## WHAT YOU ARE ASKED TO DO
State the number of lines in the entries below where the string "internally" occurs, and omit everything else.

## INFORMATION GIVEN

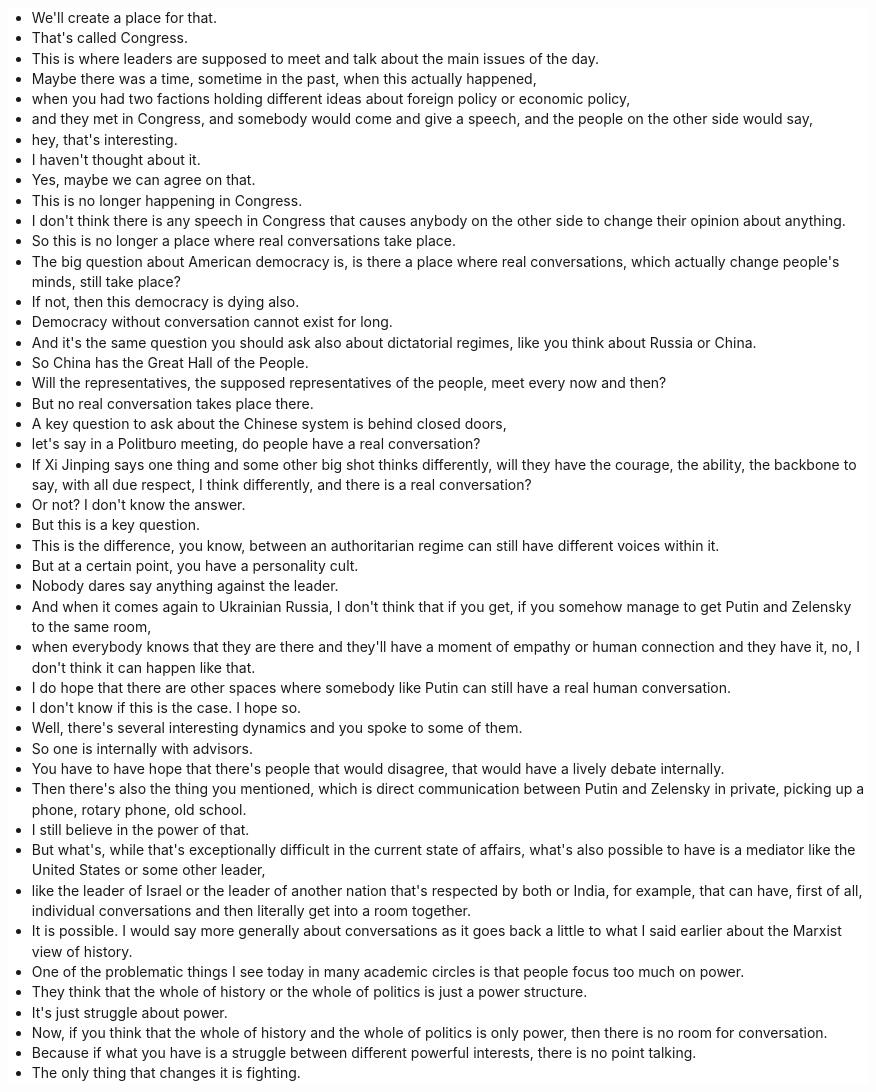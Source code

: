 *  We'll create a place for that.
*  That's called Congress.
*  This is where leaders are supposed to meet and talk about the main issues of the day.
*  Maybe there was a time, sometime in the past, when this actually happened,
*  when you had two factions holding different ideas about foreign policy or economic policy,
*  and they met in Congress, and somebody would come and give a speech, and the people on the other side would say,
*  hey, that's interesting.
*  I haven't thought about it.
*  Yes, maybe we can agree on that.
*  This is no longer happening in Congress.
*  I don't think there is any speech in Congress that causes anybody on the other side to change their opinion about anything.
*  So this is no longer a place where real conversations take place.
*  The big question about American democracy is, is there a place where real conversations, which actually change people's minds, still take place?
*  If not, then this democracy is dying also.
*  Democracy without conversation cannot exist for long.
*  And it's the same question you should ask also about dictatorial regimes, like you think about Russia or China.
*  So China has the Great Hall of the People.
*  Will the representatives, the supposed representatives of the people, meet every now and then?
*  But no real conversation takes place there.
*  A key question to ask about the Chinese system is behind closed doors,
*  let's say in a Politburo meeting, do people have a real conversation?
*  If Xi Jinping says one thing and some other big shot thinks differently, will they have the courage, the ability, the backbone to say, with all due respect, I think differently, and there is a real conversation?
*  Or not? I don't know the answer.
*  But this is a key question.
*  This is the difference, you know, between an authoritarian regime can still have different voices within it.
*  But at a certain point, you have a personality cult.
*  Nobody dares say anything against the leader.
*  And when it comes again to Ukrainian Russia, I don't think that if you get, if you somehow manage to get Putin and Zelensky to the same room,
*  when everybody knows that they are there and they'll have a moment of empathy or human connection and they have it, no, I don't think it can happen like that.
*  I do hope that there are other spaces where somebody like Putin can still have a real human conversation.
*  I don't know if this is the case. I hope so.
*  Well, there's several interesting dynamics and you spoke to some of them.
*  So one is internally with advisors.
*  You have to have hope that there's people that would disagree, that would have a lively debate internally.
*  Then there's also the thing you mentioned, which is direct communication between Putin and Zelensky in private, picking up a phone, rotary phone, old school.
*  I still believe in the power of that.
*  But what's, while that's exceptionally difficult in the current state of affairs, what's also possible to have is a mediator like the United States or some other leader,
*  like the leader of Israel or the leader of another nation that's respected by both or India, for example, that can have, first of all, individual conversations and then literally get into a room together.
*  It is possible. I would say more generally about conversations as it goes back a little to what I said earlier about the Marxist view of history.
*  One of the problematic things I see today in many academic circles is that people focus too much on power.
*  They think that the whole of history or the whole of politics is just a power structure.
*  It's just struggle about power.
*  Now, if you think that the whole of history and the whole of politics is only power, then there is no room for conversation.
*  Because if what you have is a struggle between different powerful interests, there is no point talking.
*  The only thing that changes it is fighting.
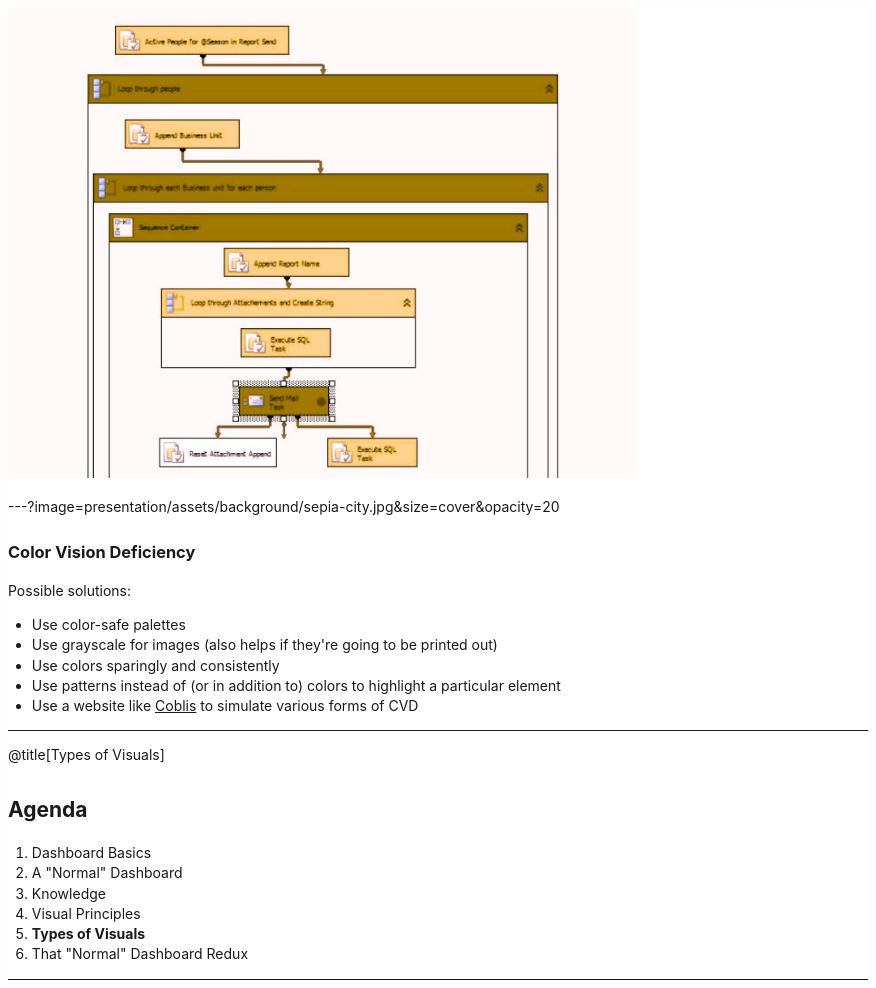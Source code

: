 <img src="presentation/assets/image/10a_SSISDeuteranopia.png" height="470" />

---?image=presentation/assets/background/sepia-city.jpg&size=cover&opacity=20

### Color Vision Deficiency

Possible solutions:

* Use color-safe palettes
* Use grayscale for images (also helps if they're going to be printed out)
* Use colors sparingly and consistently
* Use patterns instead of (or in addition to) colors to highlight a particular element
* Use a website like <a href="http://www.color-blindness.com/coblis-color-blindness-simulator/">Coblis</a> to simulate various forms of CVD

---

@title[Types of Visuals]

## Agenda

1. Dashboard Basics
2. A "Normal" Dashboard
3. Knowledge
4. Visual Principles
5. **Types of Visuals**
6. That "Normal" Dashboard Redux

---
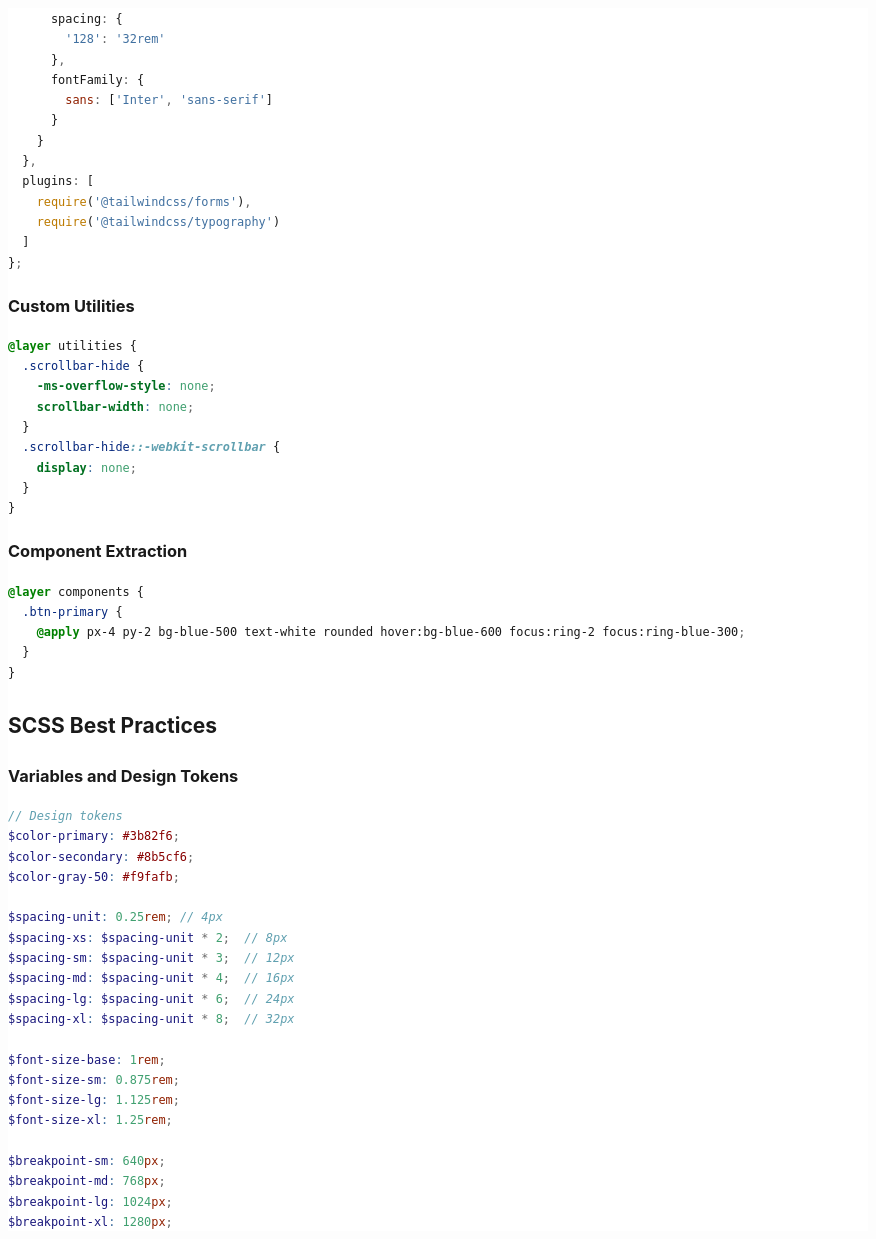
 ```javascript
      spacing: {
        '128': '32rem'
      },
      fontFamily: {
        sans: ['Inter', 'sans-serif']
      }
    }
  },
  plugins: [
    require('@tailwindcss/forms'),
    require('@tailwindcss/typography')
  ]
};
```

### Custom Utilities
```css
@layer utilities {
  .scrollbar-hide {
    -ms-overflow-style: none;
    scrollbar-width: none;
  }
  .scrollbar-hide::-webkit-scrollbar {
    display: none;
  }
}
```

### Component Extraction
```css
@layer components {
  .btn-primary {
    @apply px-4 py-2 bg-blue-500 text-white rounded hover:bg-blue-600 focus:ring-2 focus:ring-blue-300;
  }
}
```

## SCSS Best Practices

### Variables and Design Tokens
```scss
// Design tokens
$color-primary: #3b82f6;
$color-secondary: #8b5cf6;
$color-gray-50: #f9fafb;

$spacing-unit: 0.25rem; // 4px
$spacing-xs: $spacing-unit * 2;  // 8px
$spacing-sm: $spacing-unit * 3;  // 12px
$spacing-md: $spacing-unit * 4;  // 16px
$spacing-lg: $spacing-unit * 6;  // 24px
$spacing-xl: $spacing-unit * 8;  // 32px

$font-size-base: 1rem;
$font-size-sm: 0.875rem;
$font-size-lg: 1.125rem;
$font-size-xl: 1.25rem;

$breakpoint-sm: 640px;
$breakpoint-md: 768px;
$breakpoint-lg: 1024px;
$breakpoint-xl: 1280px;
```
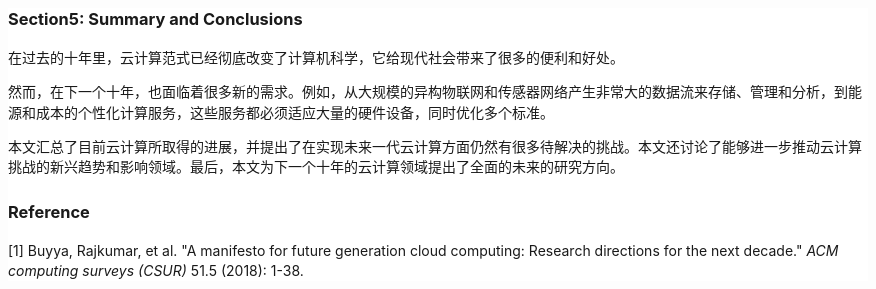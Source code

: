 ### Section5: Summary and Conclusions

在过去的十年里，云计算范式已经彻底改变了计算机科学，它给现代社会带来了很多的便利和好处。

然而，在下一个十年，也面临着很多新的需求。例如，从大规模的异构物联网和传感器网络产生非常大的数据流来存储、管理和分析，到能源和成本的个性化计算服务，这些服务都必须适应大量的硬件设备，同时优化多个标准。

本文汇总了目前云计算所取得的进展，并提出了在实现未来一代云计算方面仍然有很多待解决的挑战。本文还讨论了能够进一步推动云计算挑战的新兴趋势和影响领域。最后，本文为下一个十年的云计算领域提出了全面的未来的研究方向。

### Reference

[1] Buyya, Rajkumar, et al. "A manifesto for future generation cloud computing: Research directions for the next decade." *ACM computing surveys (CSUR)* 51.5 (2018): 1-38.


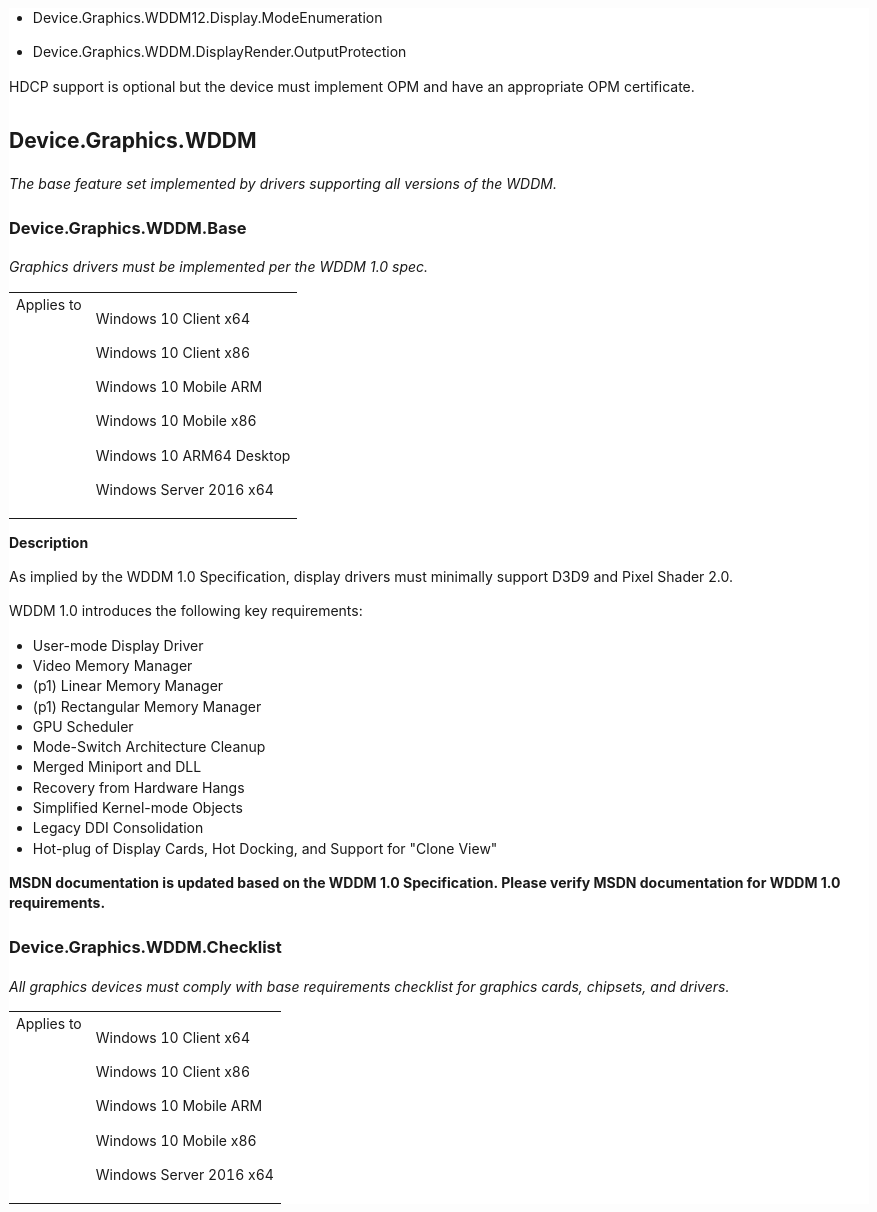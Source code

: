 -   Device.Graphics.WDDM12.Display.ModeEnumeration

-   Device.Graphics.WDDM.DisplayRender.OutputProtection

HDCP support is optional but the device must implement OPM and have an appropriate OPM certificate.

<a name="device.graphics.wddm"></a>
## Device.Graphics.WDDM

*The base feature set implemented by drivers supporting all versions of the WDDM.*

### Device.Graphics.WDDM.Base

*Graphics drivers must be implemented per the WDDM 1.0 spec.*

<table>
<tr>
<td>Applies to</td>
<td>
<p>Windows 10 Client x64</p>
<p>Windows 10 Client x86</p>
<p>Windows 10 Mobile ARM</p>
<p>Windows 10 Mobile x86</p>
<p>Windows 10 ARM64 Desktop</p>
<p>Windows Server 2016 x64</p>
</td></tr></table>

**Description**

As implied by the WDDM 1.0 Specification, display drivers must minimally support D3D9 and Pixel Shader 2.0.

WDDM 1.0 introduces the following key requirements:

-   User-mode Display Driver
-   Video Memory Manager
  - (p1) Linear Memory Manager
  - (p1) Rectangular Memory Manager
-   GPU Scheduler
-   Mode-Switch Architecture Cleanup
-   Merged Miniport and DLL
-   Recovery from Hardware Hangs
-   Simplified Kernel-mode Objects
-   Legacy DDI Consolidation
-   Hot-plug of Display Cards, Hot Docking, and Support for "Clone View"

**MSDN documentation is updated based on the WDDM 1.0 Specification. Please verify MSDN documentation for WDDM 1.0 requirements.**

### Device.Graphics.WDDM.Checklist

*All graphics devices must comply with base requirements checklist for graphics cards, chipsets, and drivers.*

<table>
<tr>
<td>Applies to</td>
<td>
<p>Windows 10 Client x64</p>
<p>Windows 10 Client x86</p>
<p>Windows 10 Mobile ARM</p>
<p>Windows 10 Mobile x86</p>
<p>Windows Server 2016 x64</p>
</td></tr></table>
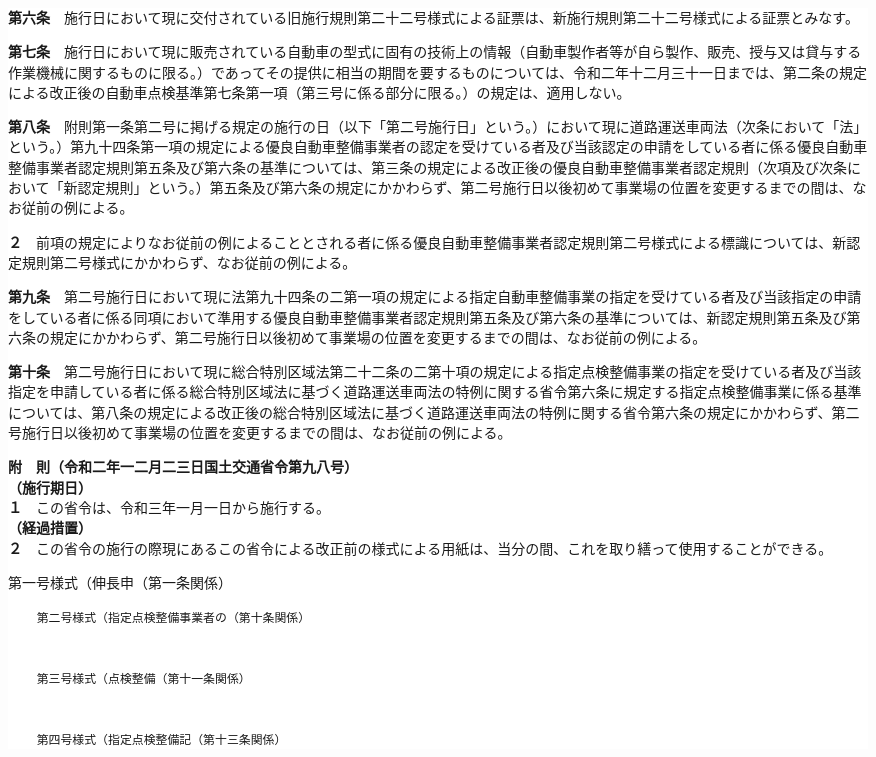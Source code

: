**第六条**　施行日において現に交付されている旧施行規則第二十二号様式による証票は、新施行規則第二十二号様式による証票とみなす。  
  
**第七条**　施行日において現に販売されている自動車の型式に固有の技術上の情報（自動車製作者等が自ら製作、販売、授与又は貸与する作業機械に関するものに限る。）であってその提供に相当の期間を要するものについては、令和二年十二月三十一日までは、第二条の規定による改正後の自動車点検基準第七条第一項（第三号に係る部分に限る。）の規定は、適用しない。  
  
**第八条**　附則第一条第二号に掲げる規定の施行の日（以下「第二号施行日」という。）において現に道路運送車両法（次条において「法」という。）第九十四条第一項の規定による優良自動車整備事業者の認定を受けている者及び当該認定の申請をしている者に係る優良自動車整備事業者認定規則第五条及び第六条の基準については、第三条の規定による改正後の優良自動車整備事業者認定規則（次項及び次条において「新認定規則」という。）第五条及び第六条の規定にかかわらず、第二号施行日以後初めて事業場の位置を変更するまでの間は、なお従前の例による。  
  
**２**　前項の規定によりなお従前の例によることとされる者に係る優良自動車整備事業者認定規則第二号様式による標識については、新認定規則第二号様式にかかわらず、なお従前の例による。  
  
**第九条**　第二号施行日において現に法第九十四条の二第一項の規定による指定自動車整備事業の指定を受けている者及び当該指定の申請をしている者に係る同項において準用する優良自動車整備事業者認定規則第五条及び第六条の基準については、新認定規則第五条及び第六条の規定にかかわらず、第二号施行日以後初めて事業場の位置を変更するまでの間は、なお従前の例による。  
  
**第十条**　第二号施行日において現に総合特別区域法第二十二条の二第十項の規定による指定点検整備事業の指定を受けている者及び当該指定を申請している者に係る総合特別区域法に基づく道路運送車両法の特例に関する省令第六条に規定する指定点検整備事業に係る基準については、第八条の規定による改正後の総合特別区域法に基づく道路運送車両法の特例に関する省令第六条の規定にかかわらず、第二号施行日以後初めて事業場の位置を変更するまでの間は、なお従前の例による。  
  
**附　則（令和二年一二月二三日国土交通省令第九八号）**  
**（施行期日）**  
**１**　この省令は、令和三年一月一日から施行する。  
**（経過措置）**  
**２**　この省令の施行の際現にあるこの省令による改正前の様式による用紙は、当分の間、これを取り繕って使用することができる。  
  
第一号様式（伸長申（第一条関係）  

          
        第二号様式（指定点検整備事業者の（第十条関係）  

          
        第三号様式（点検整備（第十一条関係）  

          
        第四号様式（指定点検整備記（第十三条関係）  

          
        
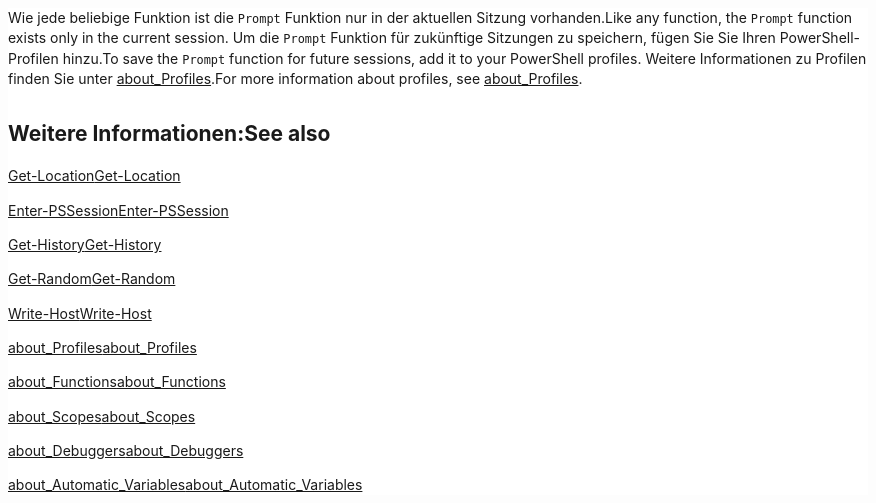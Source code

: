<span data-ttu-id="88dfe-167">Wie jede beliebige Funktion ist die `Prompt` Funktion nur in der aktuellen Sitzung vorhanden.</span><span class="sxs-lookup"><span data-stu-id="88dfe-167">Like any function, the `Prompt` function exists only in the current session.</span></span> <span data-ttu-id="88dfe-168">Um die `Prompt` Funktion für zukünftige Sitzungen zu speichern, fügen Sie Sie Ihren PowerShell-Profilen hinzu.</span><span class="sxs-lookup"><span data-stu-id="88dfe-168">To save the `Prompt` function for future sessions, add it to your PowerShell profiles.</span></span> <span data-ttu-id="88dfe-169">Weitere Informationen zu Profilen finden Sie unter [about_Profiles](about_Profiles.md).</span><span class="sxs-lookup"><span data-stu-id="88dfe-169">For more information about profiles, see [about_Profiles](about_Profiles.md).</span></span>

## <a name="see-also"></a><span data-ttu-id="88dfe-170">Weitere Informationen:</span><span class="sxs-lookup"><span data-stu-id="88dfe-170">See also</span></span>

[<span data-ttu-id="88dfe-171">Get-Location</span><span class="sxs-lookup"><span data-stu-id="88dfe-171">Get-Location</span></span>](xref:Microsoft.PowerShell.Management.Get-Location)

[<span data-ttu-id="88dfe-172">Enter-PSSession</span><span class="sxs-lookup"><span data-stu-id="88dfe-172">Enter-PSSession</span></span>](xref:Microsoft.PowerShell.Core.Enter-PSSession)

[<span data-ttu-id="88dfe-173">Get-History</span><span class="sxs-lookup"><span data-stu-id="88dfe-173">Get-History</span></span>](xref:Microsoft.PowerShell.Core.Get-History)

[<span data-ttu-id="88dfe-174">Get-Random</span><span class="sxs-lookup"><span data-stu-id="88dfe-174">Get-Random</span></span>](xref:Microsoft.PowerShell.Utility.Get-Random)

[<span data-ttu-id="88dfe-175">Write-Host</span><span class="sxs-lookup"><span data-stu-id="88dfe-175">Write-Host</span></span>](xref:Microsoft.PowerShell.Utility.Write-Host)

[<span data-ttu-id="88dfe-176">about_Profiles</span><span class="sxs-lookup"><span data-stu-id="88dfe-176">about_Profiles</span></span>](about_Profiles.md)

[<span data-ttu-id="88dfe-177">about_Functions</span><span class="sxs-lookup"><span data-stu-id="88dfe-177">about_Functions</span></span>](about_Functions.md)

[<span data-ttu-id="88dfe-178">about_Scopes</span><span class="sxs-lookup"><span data-stu-id="88dfe-178">about_Scopes</span></span>](about_Scopes.md)

[<span data-ttu-id="88dfe-179">about_Debuggers</span><span class="sxs-lookup"><span data-stu-id="88dfe-179">about_Debuggers</span></span>](about_Debuggers.md)

[<span data-ttu-id="88dfe-180">about_Automatic_Variables</span><span class="sxs-lookup"><span data-stu-id="88dfe-180">about_Automatic_Variables</span></span>](about_Automatic_Variables.md)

## EXERCISE SOLUTION
2